196. L'article 10 n'a besoin d'aucun commentaire.

Le 66 place véritablement la Charte de Louis XVIII au rang des lois les plus dignes d'éloges.

Les confiscations sont de droit universel dans tous les états gouvernés par la tyrannie ou par le despotisme.

Elles furent, dans Rome, identifiées avec les affreuses proscriptions des triumvirats. Les empereurs, héritiers des triumvirs, confisquèrent et proscrivirent à volonté, et c'était suivant la loi : car la volonté du prince ou de son ministre était la loi. Les confiscations nous étaient venues, en France, avec les proscriptions et les persécutions religieuses, du droit impérial romain, fondé sur le despotisme public et sur l'esclavage privé.

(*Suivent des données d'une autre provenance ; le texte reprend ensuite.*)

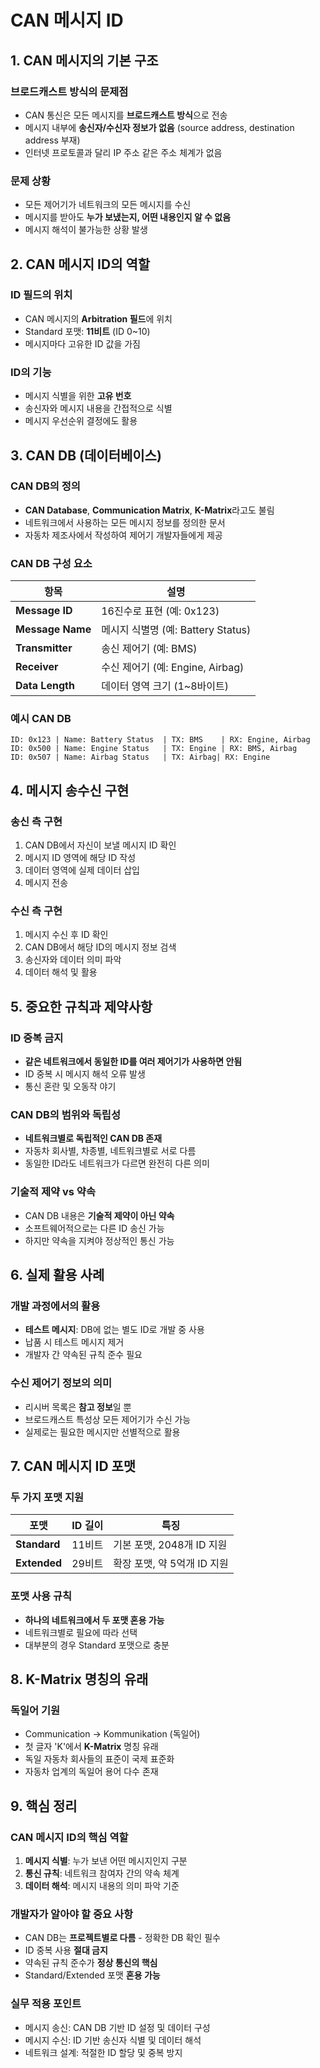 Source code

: # CAN 메시지 ID

## 1. CAN 메시지의 기본 구조

### 브로드캐스트 방식의 문제점
- CAN 통신은 모든 메시지를 **브로드캐스트 방식**으로 전송
- 메시지 내부에 **송신자/수신자 정보가 없음** (source address, destination address 부재)
- 인터넷 프로토콜과 달리 IP 주소 같은 주소 체계가 없음

### 문제 상황
- 모든 제어기가 네트워크의 모든 메시지를 수신
- 메시지를 받아도 **누가 보냈는지, 어떤 내용인지 알 수 없음**
- 메시지 해석이 불가능한 상황 발생

## 2. CAN 메시지 ID의 역할

### ID 필드의 위치
- CAN 메시지의 **Arbitration 필드**에 위치
- Standard 포맷: **11비트** (ID 0~10)
- 메시지마다 고유한 ID 값을 가짐

### ID의 기능
- 메시지 식별을 위한 **고유 번호**
- 송신자와 메시지 내용을 간접적으로 식별
- 메시지 우선순위 결정에도 활용

## 3. CAN DB (데이터베이스)

### CAN DB의 정의
- **CAN Database**, **Communication Matrix**, **K-Matrix**라고도 불림
- 네트워크에서 사용하는 모든 메시지 정보를 정의한 문서
- 자동차 제조사에서 작성하여 제어기 개발자들에게 제공

### CAN DB 구성 요소
| 항목 | 설명 |
|------|------|
| **Message ID** | 16진수로 표현 (예: 0x123) |
| **Message Name** | 메시지 식별명 (예: Battery Status) |
| **Transmitter** | 송신 제어기 (예: BMS) |
| **Receiver** | 수신 제어기 (예: Engine, Airbag) |
| **Data Length** | 데이터 영역 크기 (1~8바이트) |

### 예시 CAN DB
```
ID: 0x123 | Name: Battery Status  | TX: BMS    | RX: Engine, Airbag
ID: 0x500 | Name: Engine Status   | TX: Engine | RX: BMS, Airbag  
ID: 0x507 | Name: Airbag Status   | TX: Airbag| RX: Engine
```

## 4. 메시지 송수신 구현

### 송신 측 구현
1. CAN DB에서 자신이 보낼 메시지 ID 확인
2. 메시지 ID 영역에 해당 ID 작성
3. 데이터 영역에 실제 데이터 삽입
4. 메시지 전송

### 수신 측 구현
1. 메시지 수신 후 ID 확인
2. CAN DB에서 해당 ID의 메시지 정보 검색
3. 송신자와 데이터 의미 파악
4. 데이터 해석 및 활용

## 5. 중요한 규칙과 제약사항

### ID 중복 금지
- **같은 네트워크에서 동일한 ID를 여러 제어기가 사용하면 안됨**
- ID 중복 시 메시지 해석 오류 발생
- 통신 혼란 및 오동작 야기

### CAN DB의 범위와 독립성
- **네트워크별로 독립적인 CAN DB 존재**
- 자동차 회사별, 차종별, 네트워크별로 서로 다름
- 동일한 ID라도 네트워크가 다르면 완전히 다른 의미

### 기술적 제약 vs 약속
- CAN DB 내용은 **기술적 제약이 아닌 약속**
- 소프트웨어적으로는 다른 ID 송신 가능
- 하지만 약속을 지켜야 정상적인 통신 가능

## 6. 실제 활용 사례

### 개발 과정에서의 활용
- **테스트 메시지**: DB에 없는 별도 ID로 개발 중 사용
- 납품 시 테스트 메시지 제거
- 개발자 간 약속된 규칙 준수 필요

### 수신 제어기 정보의 의미
- 리시버 목록은 **참고 정보**일 뿐
- 브로드캐스트 특성상 모든 제어기가 수신 가능
- 실제로는 필요한 메시지만 선별적으로 활용

## 7. CAN 메시지 ID 포맷

### 두 가지 포맷 지원
| 포맷 | ID 길이 | 특징 |
|------|---------|------|
| **Standard** | 11비트 | 기본 포맷, 2048개 ID 지원 |
| **Extended** | 29비트 | 확장 포맷, 약 5억개 ID 지원 |

### 포맷 사용 규칙
- **하나의 네트워크에서 두 포맷 혼용 가능**
- 네트워크별로 필요에 따라 선택
- 대부분의 경우 Standard 포맷으로 충분

## 8. K-Matrix 명칭의 유래

### 독일어 기원
- Communication → Kommunikation (독일어)
- 첫 글자 'K'에서 **K-Matrix** 명칭 유래
- 독일 자동차 회사들의 표준이 국제 표준화
- 자동차 업계의 독일어 용어 다수 존재

## 9. 핵심 정리

### CAN 메시지 ID의 핵심 역할
1. **메시지 식별**: 누가 보낸 어떤 메시지인지 구분
2. **통신 규칙**: 네트워크 참여자 간의 약속 체계
3. **데이터 해석**: 메시지 내용의 의미 파악 기준

### 개발자가 알아야 할 중요 사항
- CAN DB는 **프로젝트별로 다름** - 정확한 DB 확인 필수
- ID 중복 사용 **절대 금지**
- 약속된 규칙 준수가 **정상 통신의 핵심**
- Standard/Extended 포맷 **혼용 가능**

### 실무 적용 포인트
- 메시지 송신: CAN DB 기반 ID 설정 및 데이터 구성
- 메시지 수신: ID 기반 송신자 식별 및 데이터 해석
- 네트워크 설계: 적절한 ID 할당 및 중복 방지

De cette source impure dériva, au seizième siècle, le prétendu axiome français: Si veut le roi, si veut la loi. L'anarchie féodale et les ordonnances contre les hérétiques, donnèrent à la peine de confiscation des extensions énormes, rejetées néanmoins, en partie, dans un grand nombre de coutumes locales. C'étaient donc les rois et les seigneurs qui confisquaient et qui disposaient des confiscations depuis dix ou douze siècles. Personne alors, excepté saint Bernard (ép. 39), ne s'avisait d'en faire la censure, ni de leur donner un mauvais nom. Voyez n° 198.